Department of Computer Science and Engineering, The Ohio State University, Columbus, Ohio, USA.
Division of Environmental Health Sciences, College of Public Health, The Ohio State University, Columbus, Ohio, USA.
Stud Health Technol Inform. 2022 Jun 6;290:140-144. doi: 10.3233/SHTI220048.
As Named Entity Recognition (NER) has been essential in identifying critical elements of unstructured content, generic NER tools remain limited in recognizing entities specific to a domain, such as drug use and public health. For such high-impact areas, accurately capturing relevant entities at a more granular level is critical, as this information influences real-world processes. On the other hand, training NER models for a specific domain without handcrafted features requires an extensive amount of labeled data, which is expensive in human effort and time. In this study, we employ distant supervision utilizing a domain-specific ontology to reduce the need for human labor and train models incorporating domain-specific (e.g., drug use) external knowledge to recognize domain specific entities.
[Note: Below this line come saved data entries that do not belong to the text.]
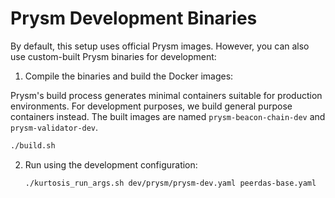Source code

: Prysm Development Binaries
==========================

By default, this setup uses official Prysm images. However, you can also use custom-built Prysm binaries for development:

1. Compile the binaries and build the Docker images:

  Prysm's build process generates minimal containers suitable for production environments. For development purposes, we build general purpose containers instead. The built images are named `prysm-beacon-chain-dev` and `prysm-validator-dev`.
   
   ```bash
   ./build.sh
   ```

2. Run using the development configuration:

   ```bash
   ./kurtosis_run_args.sh dev/prysm/prysm-dev.yaml peerdas-base.yaml
   ```
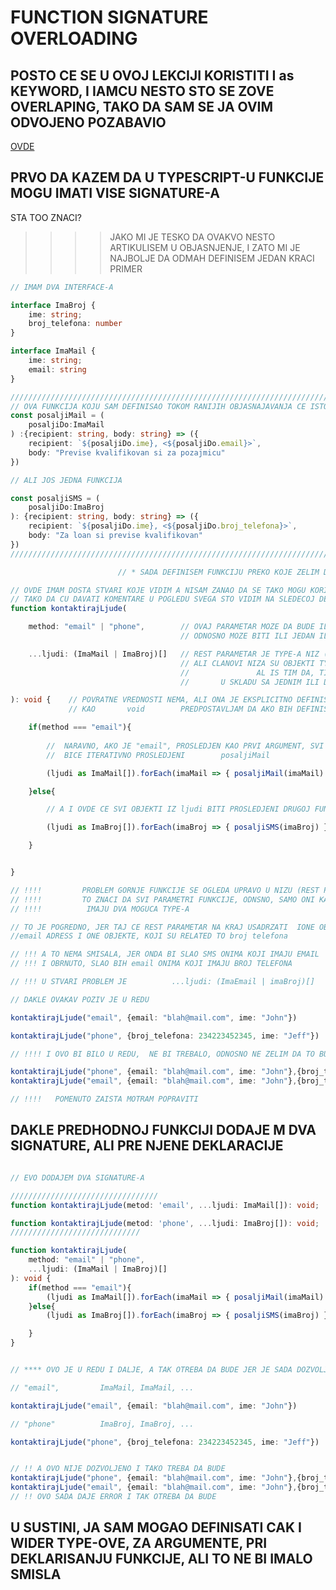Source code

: # FUNCTION SIGNATURE OVERLOADING

## POSTO CE SE U OVOJ LEKCIJI KORISTITI I as KEYWORD, I IAMCU NESTO STO SE ZOVE OVERLAPING, TAKO DA SAM SE JA OVIM ODVOJENO POZABAVIO

[OVDE](https://github.com/Rade58/apis_trying_out_and_practicing/blob/master/TYPESCRIPT/BELESKE/0%29%20VAZNE%20STVARI%20I%20PODSETNIK/as%20OPERATOR%20I%20OVERLAPING%20TYPE-OVI%20.md#as-operator-i-overlaping-type-odnosno-overlaping-interface-ovi)

## PRVO DA KAZEM DA U TYPESCRIPT-U FUNKCIJE MOGU IMATI VISE SIGNATURE-A

STA TOO ZNACI?

>>>> JAKO MI JE TESKO DA OVAKVO NESTO ARTIKULISEM U OBJASNJENJE, I ZATO MI JE NAJBOLJE DA ODMAH DEFINISEM JEDAN KRACI PRIMER

```typescript
// IMAM DVA INTERFACE-A

interface ImaBroj {
    ime: string;
    broj_telefona: number
}

interface ImaMail {
    ime: string;
    email: string
}

///////////////////////////////////////////////////////////////////////////////////
// OVA FUNKCIJA KOJU SAM DEFINISAO TOKOM RANIJIH OBJASNAJAVANJA CE ISTO UCESTVOVATI
const posaljiMail = (
    posaljiDo:ImaMail
) :{recipient: string, body: string} => ({
    recipient: `${posaljiDo.ime}, <${posaljiDo.email}>`,
    body: "Previse kvalifikovan si za pozajmicu"
})

// ALI JOS JEDNA FUNKCIJA

const posaljiSMS = (
    posaljiDo:ImaBroj
): {recipient: string, body: string} => ({
    recipient: `${posaljiDo.ime}, <${posaljiDo.broj_telefona}>`,
    body: "Za loan si previse kvalifikovan"
})
///////////////////////////////////////////////////////////////////////////////////

                        // * SADA DEFINISEM FUNKCIJU PREKO KOJE ZELIM DA OBJASNIM OVERLOADING

// OVDE IMAM DOSTA STVARI KOJE VIDIM A NISAM ZANAO DA SE TAKO MOGU KORISTITI,
// TAKO DA CU DAVATI KOMENTARE U POGLEDU SVEGA STO VIDIM NA SLEDECOJ DEKLARACIJI FUNKCIJE
function kontaktirajLjude(

    method: "email" | "phone",        // OVAJ PARAMETAR MOZE DA BUDE IL ITYPE-A   "email"   ILI TYPE-A    "phone"  
                                      // ODNOSNO MOZE BITI ILI JEDAN ILI DRUGI STRING

    ...ljudi: (ImaMail | ImaBroj)[]   // REST PARAMETAR JE TYPE-A NIZ (STO I MORA DA BUDE)
                                      // ALI CLANOVI NIZA SU OBJEKTI TYPE-A
                                      //               AL IS TIM DA, TI OBJEKTI CLANOVI, MORAJU BITI
                                      //       U SKLADU SA JEDNIM ILI DRUGIM DEFINISANIM INTERFECE-OM

): void {    // POVRATNE VREDNOSTI NEMA, ALI ONA JE EKSPLICITNO DEFINISANA
             // KAO       void        PREDPOSTAVLJAM DA AKO BIH DEFINISAO return SADA, DA BI BIO THROWN ERROR

    if(method === "email"){
        
        //  NARAVNO, AKO JE "email", PROSLEDJEN KAO PRVI ARGUMENT, SVI OBJEKTI IZ       ljudi 
        //  BICE ITERATIVNO PROSLEDJENI        posaljiMail

        (ljudi as ImaMail[]).forEach(imaMail => { posaljiMail(imaMail) })

    }else{

        // A I OVDE CE SVI OBJEKTI IZ ljudi BITI PROSLEDJENI DRUGOJ FUNKCIJI

        (ljudi as ImaBroj[]).forEach(imaBroj => { posaljiSMS(imaBroj) })

    }


}

// !!!!         PROBLEM GORNJE FUNKCIJE SE OGLEDA UPRAVO U NIZU (REST PARAMETR-U)
// !!!!         TO ZNACI DA SVI PARAMETRI FUNKCIJE, ODNSNO, SAMO ONI KAO DEO REST-A, 
// !!!!          IMAJU DVA MOGUCA TYPE-A

// TO JE POGREDNO, JER TAJ CE REST PARAMETAR NA KRAJ USADRZATI  IONE OBJEKTE KOJI SU RELATED TO
//email ADRESS I ONE OBJEKTE, KOJI SU RELATED TO broj telefona

// !!! A TO NEMA SMISALA, JER ONDA BI SLAO SMS ONIMA KOJI IMAJU EMAIL
// !!! I OBRNUTO, SLAO BIH email ONIMA KOJI IMAJU BROJ TELEFONA

// !!! U STVARI PROBLEM JE          ...ljudi: (ImaEmail | imaBroj)[]

// DAKLE OVAKAV POZIV JE U REDU

kontaktirajLjude("email", {email: "blah@mail.com", ime: "John"})

kontaktirajLjude("phone", {broj_telefona: 234223452345, ime: "Jeff"})

// !!!! I OVO BI BILO U REDU,  NE BI TREBALO, ODNOSNO NE ZELIM DA TO BUDE DOZVOLJENO

kontaktirajLjude("phone", {email: "blah@mail.com", ime: "John"},{broj_telefona: 234223452345, ime: "Jeff"})
kontaktirajLjude("email", {email: "blah@mail.com", ime: "John"},{broj_telefona: 234223452345, ime: "Jeff"})

// !!!!   POMENUTO ZAISTA MOTRAM POPRAVITI 
```

## DAKLE PREDHODNOJ FUNKCIJI DODAJE M DVA SIGNATURE, ALI PRE NJENE DEKLARACIJE

```typescript

// EVO DODAJEM DVA SIGNATURE-A

/////////////////////////////////
function kontaktirajLjude(metod: 'email', ...ljudi: ImaMail[]): void;

function kontaktirajLjude(metod: 'phone', ...ljudi: ImaBroj[]): void;
/////////////////////////////

function kontaktirajLjude(
    method: "email" | "phone",
    ...ljudi: (ImaMail | ImaBroj)[]
): void {
    if(method === "email"){
        (ljudi as ImaMail[]).forEach(imaMail => { posaljiMail(imaMail) })
    }else{
        (ljudi as ImaBroj[]).forEach(imaBroj => { posaljiSMS(imaBroj) })

    }
}


// **** OVO JE U REDU I DALJE, A TAK OTREBA DA BUDE JER JE SADA DOZVOLJENO DAVANJE OVAKVIH ARGUMENATA

// "email",         ImaMail, ImaMail, ... 

kontaktirajLjude("email", {email: "blah@mail.com", ime: "John"})

// "phone"          ImaBroj, ImaBroj, ...

kontaktirajLjude("phone", {broj_telefona: 234223452345, ime: "Jeff"})


// !! A OVO NIJE DOZVOLJENO I TAKO TREBA DA BUDE
kontaktirajLjude("phone", {email: "blah@mail.com", ime: "John"},{broj_telefona: 234223452345, ime: "Jeff"})
kontaktirajLjude("email", {email: "blah@mail.com", ime: "John"},{broj_telefona: 234223452345, ime: "Jeff"})
// !! OVO SADA DAJE ERROR I TAK OTREBA DA BUDE
```

## U SUSTINI, JA SAM MOGAO DEFINISATI CAK I WIDER TYPE-OVE, ZA ARGUMENTE, PRI DEKLARISANJU FUNKCIJE, ALI TO NE BI IMALO SMISLA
We capture entities related the drug use and their trends in government epidemiology reports, with an improvement of 8% in F1-score.
命名实体识别(Named Entity Recognition,NER)在识别非结构化内容的关键元素方面至关重要,但通用的 NER 工具在识别特定领域的实体方面仍然存在局限性,例如药物使用和公共卫生。对于这些高影响力的领域,准确地以更细粒度的方式捕获相关实体至关重要,因为这些信息会影响现实世界的流程。另一方面,在没有手工制作特征的情况下针对特定领域训练 NER 模型需要大量的标记数据,这在人力和时间方面都非常昂贵。在这项研究中,我们利用领域特定的本体进行远程监督,以减少对人工的需求,并训练包含领域特定(例如,药物使用)外部知识的模型来识别特定领域的实体。我们从政府流行病学报告中捕获与药物使用相关的实体及其趋势,F1 得分为 8%。